Data excerpts

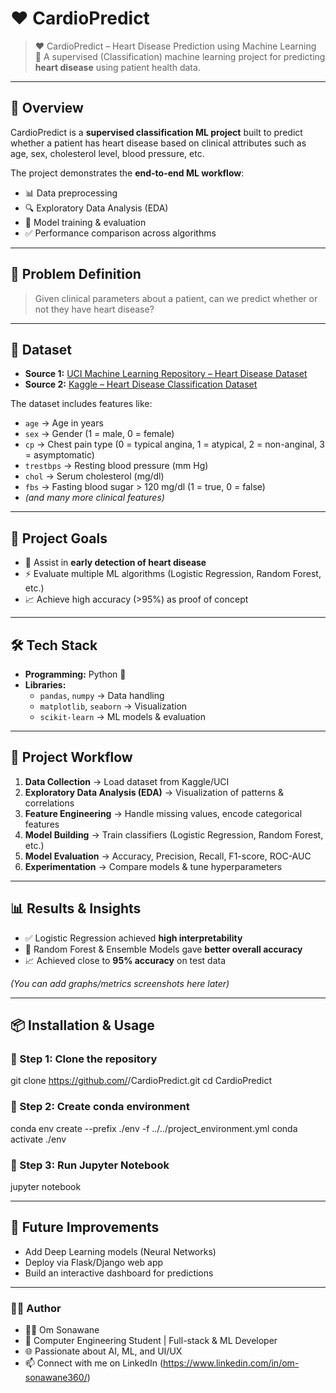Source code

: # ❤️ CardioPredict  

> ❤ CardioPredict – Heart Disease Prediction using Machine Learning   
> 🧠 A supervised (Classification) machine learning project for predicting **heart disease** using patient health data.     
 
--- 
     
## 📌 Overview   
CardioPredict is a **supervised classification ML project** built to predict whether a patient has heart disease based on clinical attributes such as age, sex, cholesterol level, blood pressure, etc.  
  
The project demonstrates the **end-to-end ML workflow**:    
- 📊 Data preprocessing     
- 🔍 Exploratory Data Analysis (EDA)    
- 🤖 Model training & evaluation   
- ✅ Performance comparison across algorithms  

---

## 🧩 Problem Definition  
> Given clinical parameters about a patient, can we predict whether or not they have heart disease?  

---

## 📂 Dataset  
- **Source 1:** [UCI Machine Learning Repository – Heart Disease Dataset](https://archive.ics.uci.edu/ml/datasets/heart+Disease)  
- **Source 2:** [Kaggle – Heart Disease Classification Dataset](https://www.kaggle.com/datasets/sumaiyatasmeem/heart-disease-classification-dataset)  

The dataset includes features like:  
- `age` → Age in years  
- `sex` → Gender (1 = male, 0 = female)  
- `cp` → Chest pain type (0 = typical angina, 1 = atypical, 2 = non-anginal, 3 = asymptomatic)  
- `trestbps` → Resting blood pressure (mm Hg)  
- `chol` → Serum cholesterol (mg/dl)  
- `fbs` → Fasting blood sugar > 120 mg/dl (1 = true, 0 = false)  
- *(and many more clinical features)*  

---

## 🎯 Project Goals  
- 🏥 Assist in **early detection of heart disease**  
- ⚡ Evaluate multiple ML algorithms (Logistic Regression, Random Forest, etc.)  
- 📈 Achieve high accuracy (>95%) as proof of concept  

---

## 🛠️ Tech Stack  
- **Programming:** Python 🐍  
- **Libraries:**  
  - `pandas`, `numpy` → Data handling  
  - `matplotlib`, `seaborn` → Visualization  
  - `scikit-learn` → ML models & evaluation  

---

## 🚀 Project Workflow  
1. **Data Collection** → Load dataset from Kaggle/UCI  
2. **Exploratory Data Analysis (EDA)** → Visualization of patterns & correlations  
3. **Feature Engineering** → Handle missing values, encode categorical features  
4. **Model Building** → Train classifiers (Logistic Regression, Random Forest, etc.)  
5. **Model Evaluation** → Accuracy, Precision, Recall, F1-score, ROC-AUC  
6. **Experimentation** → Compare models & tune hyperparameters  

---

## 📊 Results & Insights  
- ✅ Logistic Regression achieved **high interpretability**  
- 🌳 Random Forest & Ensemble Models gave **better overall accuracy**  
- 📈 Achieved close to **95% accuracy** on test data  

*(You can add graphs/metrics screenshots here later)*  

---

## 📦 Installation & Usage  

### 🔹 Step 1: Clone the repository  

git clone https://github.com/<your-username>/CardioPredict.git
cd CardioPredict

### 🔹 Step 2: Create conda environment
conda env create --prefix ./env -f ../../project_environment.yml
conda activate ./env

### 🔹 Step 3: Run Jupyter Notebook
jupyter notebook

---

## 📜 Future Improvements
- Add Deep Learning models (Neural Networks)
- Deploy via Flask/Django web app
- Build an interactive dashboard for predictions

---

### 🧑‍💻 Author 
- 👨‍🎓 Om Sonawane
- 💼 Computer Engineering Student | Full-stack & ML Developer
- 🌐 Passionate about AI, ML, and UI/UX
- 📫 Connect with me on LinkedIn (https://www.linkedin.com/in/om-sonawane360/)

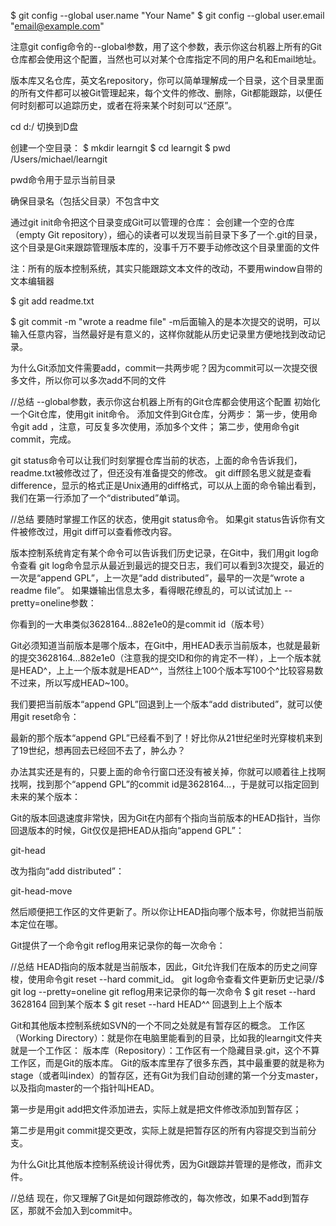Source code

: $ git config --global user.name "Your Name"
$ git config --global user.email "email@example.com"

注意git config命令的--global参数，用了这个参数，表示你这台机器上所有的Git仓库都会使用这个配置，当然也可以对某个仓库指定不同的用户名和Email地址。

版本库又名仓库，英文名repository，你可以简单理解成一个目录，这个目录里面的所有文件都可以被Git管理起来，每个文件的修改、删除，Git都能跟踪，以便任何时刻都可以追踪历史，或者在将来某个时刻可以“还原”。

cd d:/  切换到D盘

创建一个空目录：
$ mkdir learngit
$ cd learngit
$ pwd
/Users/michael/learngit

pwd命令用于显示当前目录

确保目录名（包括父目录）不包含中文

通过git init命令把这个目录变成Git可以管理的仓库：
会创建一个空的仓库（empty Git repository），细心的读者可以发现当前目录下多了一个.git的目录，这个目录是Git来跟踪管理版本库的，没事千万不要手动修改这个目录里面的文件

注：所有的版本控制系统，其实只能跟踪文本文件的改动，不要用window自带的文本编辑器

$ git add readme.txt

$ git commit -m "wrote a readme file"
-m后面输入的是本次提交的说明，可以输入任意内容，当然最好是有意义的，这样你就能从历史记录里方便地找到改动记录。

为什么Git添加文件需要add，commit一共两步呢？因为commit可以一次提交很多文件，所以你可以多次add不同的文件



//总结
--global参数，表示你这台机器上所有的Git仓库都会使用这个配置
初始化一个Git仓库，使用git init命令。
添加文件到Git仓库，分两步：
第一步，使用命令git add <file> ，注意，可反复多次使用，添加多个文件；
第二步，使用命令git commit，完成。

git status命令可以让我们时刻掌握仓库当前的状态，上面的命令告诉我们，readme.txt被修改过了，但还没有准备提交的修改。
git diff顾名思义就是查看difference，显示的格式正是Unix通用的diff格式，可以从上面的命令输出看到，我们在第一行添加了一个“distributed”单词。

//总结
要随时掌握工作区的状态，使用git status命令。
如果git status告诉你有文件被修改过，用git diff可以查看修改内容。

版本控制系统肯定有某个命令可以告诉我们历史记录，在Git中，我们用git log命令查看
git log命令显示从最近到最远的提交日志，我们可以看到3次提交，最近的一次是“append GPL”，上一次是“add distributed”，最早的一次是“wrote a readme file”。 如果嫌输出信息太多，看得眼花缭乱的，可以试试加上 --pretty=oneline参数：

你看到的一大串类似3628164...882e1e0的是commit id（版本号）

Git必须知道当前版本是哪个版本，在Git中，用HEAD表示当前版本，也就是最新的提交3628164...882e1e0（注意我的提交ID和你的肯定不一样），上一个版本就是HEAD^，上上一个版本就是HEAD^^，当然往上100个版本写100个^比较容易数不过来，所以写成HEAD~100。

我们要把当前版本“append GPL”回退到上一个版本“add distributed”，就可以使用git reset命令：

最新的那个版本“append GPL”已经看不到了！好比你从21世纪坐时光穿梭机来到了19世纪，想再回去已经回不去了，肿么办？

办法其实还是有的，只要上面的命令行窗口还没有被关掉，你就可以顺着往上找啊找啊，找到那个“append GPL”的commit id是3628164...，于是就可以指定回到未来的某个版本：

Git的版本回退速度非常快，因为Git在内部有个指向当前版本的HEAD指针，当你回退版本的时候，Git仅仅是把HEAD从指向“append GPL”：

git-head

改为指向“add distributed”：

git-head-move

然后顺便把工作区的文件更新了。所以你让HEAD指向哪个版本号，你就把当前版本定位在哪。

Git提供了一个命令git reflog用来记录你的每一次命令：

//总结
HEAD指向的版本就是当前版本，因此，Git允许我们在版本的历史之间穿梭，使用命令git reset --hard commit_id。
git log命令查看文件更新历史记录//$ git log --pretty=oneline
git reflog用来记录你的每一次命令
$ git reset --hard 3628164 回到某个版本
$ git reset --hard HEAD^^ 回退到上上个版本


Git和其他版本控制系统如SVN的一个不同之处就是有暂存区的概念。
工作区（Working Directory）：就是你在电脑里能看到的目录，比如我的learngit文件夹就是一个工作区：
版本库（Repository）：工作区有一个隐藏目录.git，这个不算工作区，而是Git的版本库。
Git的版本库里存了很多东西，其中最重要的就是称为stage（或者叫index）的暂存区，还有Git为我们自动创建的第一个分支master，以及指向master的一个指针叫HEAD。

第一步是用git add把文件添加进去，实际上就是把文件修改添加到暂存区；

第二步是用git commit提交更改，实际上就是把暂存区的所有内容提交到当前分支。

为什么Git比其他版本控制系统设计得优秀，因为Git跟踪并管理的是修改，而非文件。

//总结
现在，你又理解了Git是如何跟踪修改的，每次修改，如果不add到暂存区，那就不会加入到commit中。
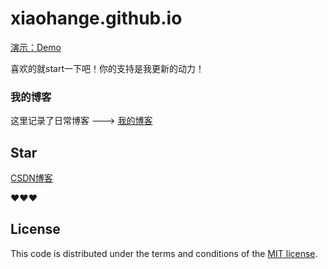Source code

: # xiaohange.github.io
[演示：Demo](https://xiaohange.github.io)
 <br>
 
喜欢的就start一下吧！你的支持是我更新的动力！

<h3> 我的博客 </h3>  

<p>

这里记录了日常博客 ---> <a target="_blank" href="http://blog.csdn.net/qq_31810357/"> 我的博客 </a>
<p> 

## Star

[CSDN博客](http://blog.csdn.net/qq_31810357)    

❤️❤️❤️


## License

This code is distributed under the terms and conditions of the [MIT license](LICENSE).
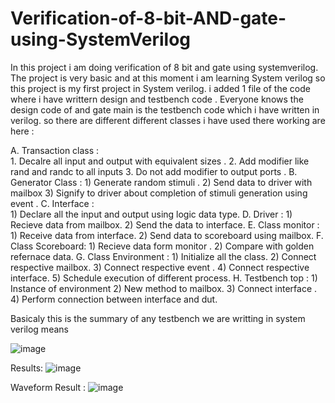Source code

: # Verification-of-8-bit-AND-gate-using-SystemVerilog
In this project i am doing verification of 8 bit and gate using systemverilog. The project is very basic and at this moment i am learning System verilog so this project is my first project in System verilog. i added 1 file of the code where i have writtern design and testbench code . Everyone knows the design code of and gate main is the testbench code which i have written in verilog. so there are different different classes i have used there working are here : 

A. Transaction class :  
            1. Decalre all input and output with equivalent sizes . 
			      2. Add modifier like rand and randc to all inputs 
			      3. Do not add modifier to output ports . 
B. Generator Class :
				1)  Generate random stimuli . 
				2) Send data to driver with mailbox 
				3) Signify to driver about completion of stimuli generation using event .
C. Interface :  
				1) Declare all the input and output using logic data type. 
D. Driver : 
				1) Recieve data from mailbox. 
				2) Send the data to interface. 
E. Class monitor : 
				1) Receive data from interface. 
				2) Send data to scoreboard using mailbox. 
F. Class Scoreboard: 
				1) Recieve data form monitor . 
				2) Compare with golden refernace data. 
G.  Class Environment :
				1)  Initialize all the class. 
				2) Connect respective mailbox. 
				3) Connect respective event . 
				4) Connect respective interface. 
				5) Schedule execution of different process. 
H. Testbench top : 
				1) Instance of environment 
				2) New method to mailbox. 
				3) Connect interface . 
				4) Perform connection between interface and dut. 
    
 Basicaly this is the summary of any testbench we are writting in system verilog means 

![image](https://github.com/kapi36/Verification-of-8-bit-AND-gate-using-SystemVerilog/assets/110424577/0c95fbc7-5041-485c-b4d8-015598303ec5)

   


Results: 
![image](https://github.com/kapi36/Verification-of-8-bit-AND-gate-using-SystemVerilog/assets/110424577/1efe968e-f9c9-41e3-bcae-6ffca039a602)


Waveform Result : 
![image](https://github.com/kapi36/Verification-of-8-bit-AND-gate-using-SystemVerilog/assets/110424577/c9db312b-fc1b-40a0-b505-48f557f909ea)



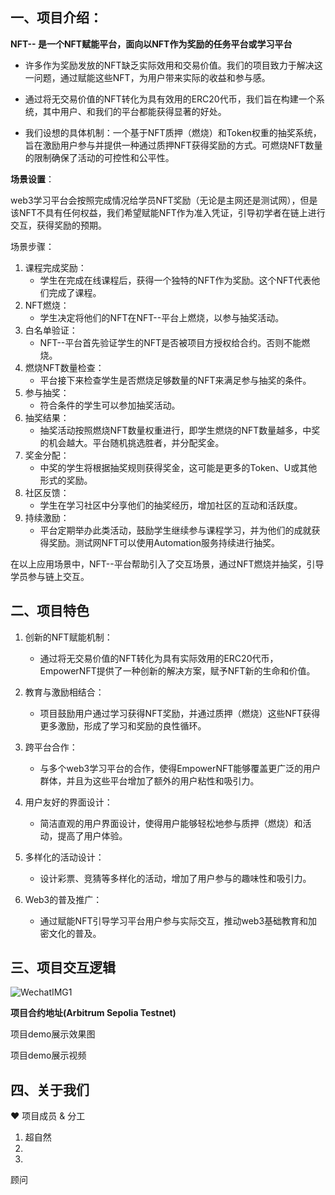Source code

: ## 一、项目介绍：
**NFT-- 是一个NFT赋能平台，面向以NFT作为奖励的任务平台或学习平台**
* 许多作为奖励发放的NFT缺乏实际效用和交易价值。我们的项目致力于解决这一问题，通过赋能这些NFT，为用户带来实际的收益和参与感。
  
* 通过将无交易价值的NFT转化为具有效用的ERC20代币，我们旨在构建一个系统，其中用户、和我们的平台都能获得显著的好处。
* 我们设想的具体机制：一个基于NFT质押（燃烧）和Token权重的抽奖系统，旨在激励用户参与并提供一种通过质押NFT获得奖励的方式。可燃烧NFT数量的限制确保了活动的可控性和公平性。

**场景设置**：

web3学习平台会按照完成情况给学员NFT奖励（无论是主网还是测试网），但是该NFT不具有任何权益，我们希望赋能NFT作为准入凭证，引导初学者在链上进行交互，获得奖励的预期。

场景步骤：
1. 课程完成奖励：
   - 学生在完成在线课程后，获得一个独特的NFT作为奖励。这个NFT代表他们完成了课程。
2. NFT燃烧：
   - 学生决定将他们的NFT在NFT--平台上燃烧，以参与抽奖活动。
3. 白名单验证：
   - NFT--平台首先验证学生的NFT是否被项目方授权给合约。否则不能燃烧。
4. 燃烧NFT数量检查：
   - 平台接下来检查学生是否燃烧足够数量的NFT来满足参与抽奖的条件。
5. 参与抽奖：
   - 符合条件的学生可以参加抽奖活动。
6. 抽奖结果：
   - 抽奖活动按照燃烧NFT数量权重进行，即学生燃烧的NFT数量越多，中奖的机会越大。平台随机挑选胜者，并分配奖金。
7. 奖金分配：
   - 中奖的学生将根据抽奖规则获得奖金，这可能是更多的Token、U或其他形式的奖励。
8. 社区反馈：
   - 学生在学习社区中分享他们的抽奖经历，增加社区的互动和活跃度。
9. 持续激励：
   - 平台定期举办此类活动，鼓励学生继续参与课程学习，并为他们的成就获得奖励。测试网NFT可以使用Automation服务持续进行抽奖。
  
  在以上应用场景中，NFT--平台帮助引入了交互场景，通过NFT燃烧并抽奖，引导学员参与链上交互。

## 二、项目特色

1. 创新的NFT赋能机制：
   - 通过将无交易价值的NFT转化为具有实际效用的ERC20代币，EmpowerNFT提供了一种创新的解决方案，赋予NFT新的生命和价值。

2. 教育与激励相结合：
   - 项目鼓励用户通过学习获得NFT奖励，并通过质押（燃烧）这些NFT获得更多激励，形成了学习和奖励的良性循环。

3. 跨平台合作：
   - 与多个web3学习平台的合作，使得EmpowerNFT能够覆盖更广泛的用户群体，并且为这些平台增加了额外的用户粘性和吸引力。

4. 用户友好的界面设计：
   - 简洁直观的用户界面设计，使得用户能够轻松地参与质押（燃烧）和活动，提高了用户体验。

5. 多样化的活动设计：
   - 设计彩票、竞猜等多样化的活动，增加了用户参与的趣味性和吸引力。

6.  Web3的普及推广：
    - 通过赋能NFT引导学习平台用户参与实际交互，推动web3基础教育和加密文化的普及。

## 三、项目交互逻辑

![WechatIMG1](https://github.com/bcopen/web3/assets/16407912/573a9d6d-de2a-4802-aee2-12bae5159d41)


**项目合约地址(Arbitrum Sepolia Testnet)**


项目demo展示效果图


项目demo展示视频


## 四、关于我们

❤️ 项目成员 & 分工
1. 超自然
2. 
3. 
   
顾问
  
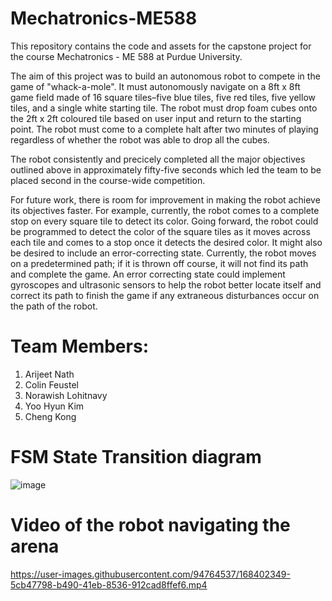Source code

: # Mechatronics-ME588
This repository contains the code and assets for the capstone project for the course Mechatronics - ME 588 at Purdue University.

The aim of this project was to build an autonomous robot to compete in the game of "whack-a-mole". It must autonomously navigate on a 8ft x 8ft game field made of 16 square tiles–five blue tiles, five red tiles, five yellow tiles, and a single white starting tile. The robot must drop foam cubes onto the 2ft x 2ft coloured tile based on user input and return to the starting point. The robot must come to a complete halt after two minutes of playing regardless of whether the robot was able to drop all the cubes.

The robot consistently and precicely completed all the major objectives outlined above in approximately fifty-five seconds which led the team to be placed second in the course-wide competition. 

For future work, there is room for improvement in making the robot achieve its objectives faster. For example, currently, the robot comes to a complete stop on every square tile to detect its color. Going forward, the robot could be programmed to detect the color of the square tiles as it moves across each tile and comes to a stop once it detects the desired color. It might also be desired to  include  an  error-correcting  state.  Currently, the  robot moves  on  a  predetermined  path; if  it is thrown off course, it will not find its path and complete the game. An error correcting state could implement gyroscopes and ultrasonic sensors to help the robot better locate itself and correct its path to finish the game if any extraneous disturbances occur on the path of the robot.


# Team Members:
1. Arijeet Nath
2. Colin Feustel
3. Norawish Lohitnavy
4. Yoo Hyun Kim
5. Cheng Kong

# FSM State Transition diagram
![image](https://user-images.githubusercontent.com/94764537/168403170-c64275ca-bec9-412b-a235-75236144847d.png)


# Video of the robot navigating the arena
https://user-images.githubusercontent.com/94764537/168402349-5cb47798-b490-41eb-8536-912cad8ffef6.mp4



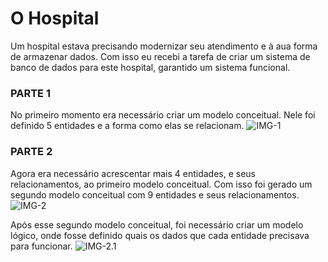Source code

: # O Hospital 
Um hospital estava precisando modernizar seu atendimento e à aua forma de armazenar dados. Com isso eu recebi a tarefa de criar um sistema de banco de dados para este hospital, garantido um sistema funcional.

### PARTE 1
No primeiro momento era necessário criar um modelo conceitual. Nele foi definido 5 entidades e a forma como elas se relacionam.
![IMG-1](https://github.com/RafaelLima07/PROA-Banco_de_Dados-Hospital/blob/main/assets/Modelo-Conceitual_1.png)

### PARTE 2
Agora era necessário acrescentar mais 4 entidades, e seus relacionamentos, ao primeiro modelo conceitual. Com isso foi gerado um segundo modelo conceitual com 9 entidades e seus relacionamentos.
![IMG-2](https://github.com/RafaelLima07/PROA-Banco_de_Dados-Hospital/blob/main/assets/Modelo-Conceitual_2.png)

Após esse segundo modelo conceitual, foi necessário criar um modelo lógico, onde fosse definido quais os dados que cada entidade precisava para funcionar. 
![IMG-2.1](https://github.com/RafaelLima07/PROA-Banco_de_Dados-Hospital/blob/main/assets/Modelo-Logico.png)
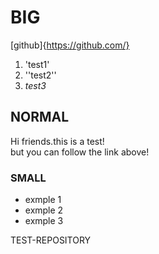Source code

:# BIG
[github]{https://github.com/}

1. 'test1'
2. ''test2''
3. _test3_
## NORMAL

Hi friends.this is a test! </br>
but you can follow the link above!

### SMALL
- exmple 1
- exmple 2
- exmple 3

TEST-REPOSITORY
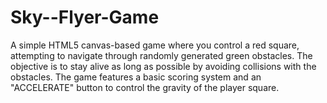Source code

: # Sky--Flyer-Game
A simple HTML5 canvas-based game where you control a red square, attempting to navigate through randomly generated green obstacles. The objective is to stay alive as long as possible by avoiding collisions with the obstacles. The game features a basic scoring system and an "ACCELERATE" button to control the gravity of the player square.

REQUIREMENT: Taking the entries above, copy word for word the lines from the one with "4. 燃烧NFT数量检查：" up to and including the one with "This repository contains", without any picture.

RESPONSE FOR THIS EXERCISE:
4. 燃烧NFT数量检查：
   - 平台接下来检查学生是否燃烧足够数量的NFT来满足参与抽奖的条件。
5. 参与抽奖：
   - 符合条件的学生可以参加抽奖活动。
6. 抽奖结果：
   - 抽奖活动按照燃烧NFT数量权重进行，即学生燃烧的NFT数量越多，中奖的机会越大。平台随机挑选胜者，并分配奖金。
7. 奖金分配：
   - 中奖的学生将根据抽奖规则获得奖金，这可能是更多的Token、U或其他形式的奖励。
8. 社区反馈：
   - 学生在学习社区中分享他们的抽奖经历，增加社区的互动和活跃度。
9. 持续激励：
   - 平台定期举办此类活动，鼓励学生继续参与课程学习，并为他们的成就获得奖励。测试网NFT可以使用Automation服务持续进行抽奖。
  
  在以上应用场景中，NFT--平台帮助引入了交互场景，通过NFT燃烧并抽奖，引导学员参与链上交互。

## 二、项目特色

1. 创新的NFT赋能机制：
   - 通过将无交易价值的NFT转化为具有实际效用的ERC20代币，EmpowerNFT提供了一种创新的解决方案，赋予NFT新的生命和价值。

2. 教育与激励相结合：
   - 项目鼓励用户通过学习获得NFT奖励，并通过质押（燃烧）这些NFT获得更多激励，形成了学习和奖励的良性循环。

3. 跨平台合作：
   - 与多个web3学习平台的合作，使得EmpowerNFT能够覆盖更广泛的用户群体，并且为这些平台增加了额外的用户粘性和吸引力。

4. 用户友好的界面设计：
   - 简洁直观的用户界面设计，使得用户能够轻松地参与质押（燃烧）和活动，提高了用户体验。

5. 多样化的活动设计：
   - 设计彩票、竞猜等多样化的活动，增加了用户参与的趣味性和吸引力。

6.  Web3的普及推广：
    - 通过赋能NFT引导学习平台用户参与实际交互，推动web3基础教育和加密文化的普及。

## 三、项目交互逻辑

![WechatIMG1](https://github.com/bcopen/web3/assets/16407912/573a9d6d-de2a-4802-aee2-12bae5159d41)


**项目合约地址(Arbitrum Sepolia Testnet)**


项目demo展示效果图


项目demo展示视频


## 四、关于我们

❤️ 项目成员 & 分工
1. 超自然
2. 
3. 
   
顾问
  
Source code

: # Mechatronics-ME588
This repository contains the code and assets for the capstone project for the course Mechatronics - ME 588 at Purdue University.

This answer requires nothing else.